WORK TO BE COMPLETED: Each line of the data below that contains "click" must be copied.

++++ SOURCE DATA

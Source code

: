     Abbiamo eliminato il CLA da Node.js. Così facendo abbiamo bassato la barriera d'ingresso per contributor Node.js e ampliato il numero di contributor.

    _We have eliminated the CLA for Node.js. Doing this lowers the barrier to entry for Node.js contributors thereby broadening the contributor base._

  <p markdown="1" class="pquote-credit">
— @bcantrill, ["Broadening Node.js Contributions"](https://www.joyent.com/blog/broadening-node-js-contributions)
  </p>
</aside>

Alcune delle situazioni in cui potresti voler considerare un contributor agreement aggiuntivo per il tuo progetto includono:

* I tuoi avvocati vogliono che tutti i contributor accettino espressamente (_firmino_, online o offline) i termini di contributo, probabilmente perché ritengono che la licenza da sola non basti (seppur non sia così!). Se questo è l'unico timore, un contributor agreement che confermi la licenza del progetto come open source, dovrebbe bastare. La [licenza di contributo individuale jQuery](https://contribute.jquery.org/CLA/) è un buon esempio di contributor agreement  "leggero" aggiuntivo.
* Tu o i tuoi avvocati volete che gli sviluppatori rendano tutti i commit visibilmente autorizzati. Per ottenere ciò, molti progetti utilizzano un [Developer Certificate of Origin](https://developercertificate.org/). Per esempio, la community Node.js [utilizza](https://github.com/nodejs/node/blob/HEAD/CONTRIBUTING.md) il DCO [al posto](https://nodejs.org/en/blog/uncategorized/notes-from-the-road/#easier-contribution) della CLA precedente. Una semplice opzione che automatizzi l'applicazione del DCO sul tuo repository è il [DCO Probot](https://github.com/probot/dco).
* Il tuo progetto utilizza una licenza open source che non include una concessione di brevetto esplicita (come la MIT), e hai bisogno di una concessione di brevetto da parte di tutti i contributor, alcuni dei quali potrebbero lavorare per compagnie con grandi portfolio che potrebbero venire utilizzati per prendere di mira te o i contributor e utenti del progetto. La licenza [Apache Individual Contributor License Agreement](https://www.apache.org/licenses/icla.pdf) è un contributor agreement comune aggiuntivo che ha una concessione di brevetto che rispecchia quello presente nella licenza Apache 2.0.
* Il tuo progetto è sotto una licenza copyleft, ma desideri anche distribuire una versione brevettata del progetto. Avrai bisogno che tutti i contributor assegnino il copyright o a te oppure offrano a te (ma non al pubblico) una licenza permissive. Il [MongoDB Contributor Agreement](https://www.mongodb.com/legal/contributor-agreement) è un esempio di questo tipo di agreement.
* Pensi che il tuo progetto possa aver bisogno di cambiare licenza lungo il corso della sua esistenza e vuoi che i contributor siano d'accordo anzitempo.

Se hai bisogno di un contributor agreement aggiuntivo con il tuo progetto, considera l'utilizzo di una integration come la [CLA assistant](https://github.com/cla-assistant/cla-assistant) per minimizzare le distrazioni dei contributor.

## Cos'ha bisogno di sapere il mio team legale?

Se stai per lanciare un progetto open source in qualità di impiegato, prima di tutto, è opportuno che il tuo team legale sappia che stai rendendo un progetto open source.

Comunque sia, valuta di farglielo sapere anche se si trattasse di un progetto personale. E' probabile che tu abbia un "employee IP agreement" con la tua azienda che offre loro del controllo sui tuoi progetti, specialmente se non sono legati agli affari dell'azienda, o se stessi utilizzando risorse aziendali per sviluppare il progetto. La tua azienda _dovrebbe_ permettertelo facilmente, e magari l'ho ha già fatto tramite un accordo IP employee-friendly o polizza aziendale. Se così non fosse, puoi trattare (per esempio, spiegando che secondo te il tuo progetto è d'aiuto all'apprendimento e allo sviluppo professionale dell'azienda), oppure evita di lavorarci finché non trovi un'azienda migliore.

++++++++
++++ SOURCE DATA

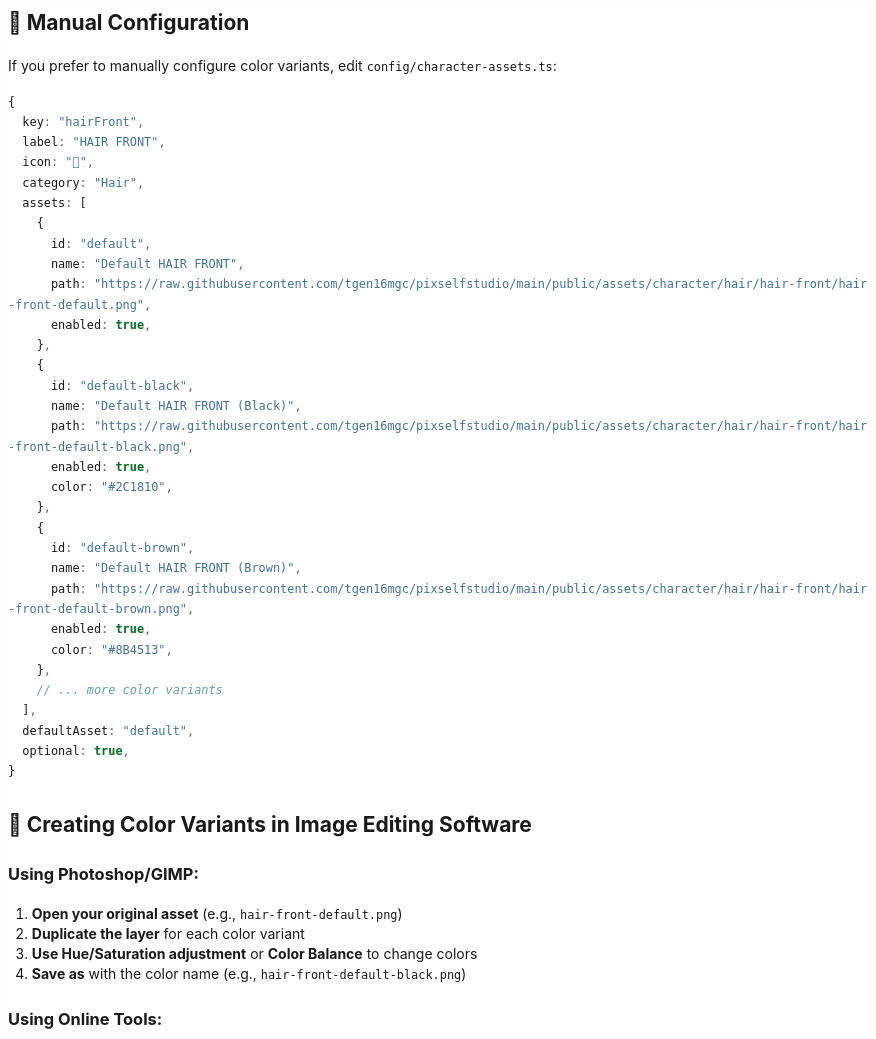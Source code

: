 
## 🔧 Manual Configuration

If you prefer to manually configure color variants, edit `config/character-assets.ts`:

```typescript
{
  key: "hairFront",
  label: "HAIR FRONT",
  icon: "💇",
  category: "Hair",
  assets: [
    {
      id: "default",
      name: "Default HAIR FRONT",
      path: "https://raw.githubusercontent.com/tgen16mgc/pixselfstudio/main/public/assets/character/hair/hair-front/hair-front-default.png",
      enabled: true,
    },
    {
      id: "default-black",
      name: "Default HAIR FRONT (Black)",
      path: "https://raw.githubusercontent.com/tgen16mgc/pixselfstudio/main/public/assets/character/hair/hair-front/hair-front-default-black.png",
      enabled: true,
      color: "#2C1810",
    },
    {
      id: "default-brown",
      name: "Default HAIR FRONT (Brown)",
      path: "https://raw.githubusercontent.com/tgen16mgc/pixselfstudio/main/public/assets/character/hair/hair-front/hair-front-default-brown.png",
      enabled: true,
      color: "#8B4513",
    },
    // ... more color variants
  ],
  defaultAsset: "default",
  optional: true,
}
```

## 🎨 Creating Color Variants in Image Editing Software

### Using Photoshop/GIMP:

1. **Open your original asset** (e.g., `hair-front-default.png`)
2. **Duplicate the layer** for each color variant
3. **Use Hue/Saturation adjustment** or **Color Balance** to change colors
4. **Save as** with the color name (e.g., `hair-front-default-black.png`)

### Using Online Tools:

++++++++
++++ SOURCE DATA

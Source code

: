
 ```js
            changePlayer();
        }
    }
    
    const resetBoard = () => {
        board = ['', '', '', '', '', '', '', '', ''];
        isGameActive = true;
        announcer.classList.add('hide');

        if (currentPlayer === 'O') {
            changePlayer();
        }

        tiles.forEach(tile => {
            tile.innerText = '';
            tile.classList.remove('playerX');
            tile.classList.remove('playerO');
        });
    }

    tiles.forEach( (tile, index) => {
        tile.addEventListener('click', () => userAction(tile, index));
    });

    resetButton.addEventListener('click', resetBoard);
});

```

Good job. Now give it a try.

++++++++

EXERCISE ANSWER:
        tile.addEventListener('click', () => userAction(tile, index));
    resetButton.addEventListener('click', resetBoard);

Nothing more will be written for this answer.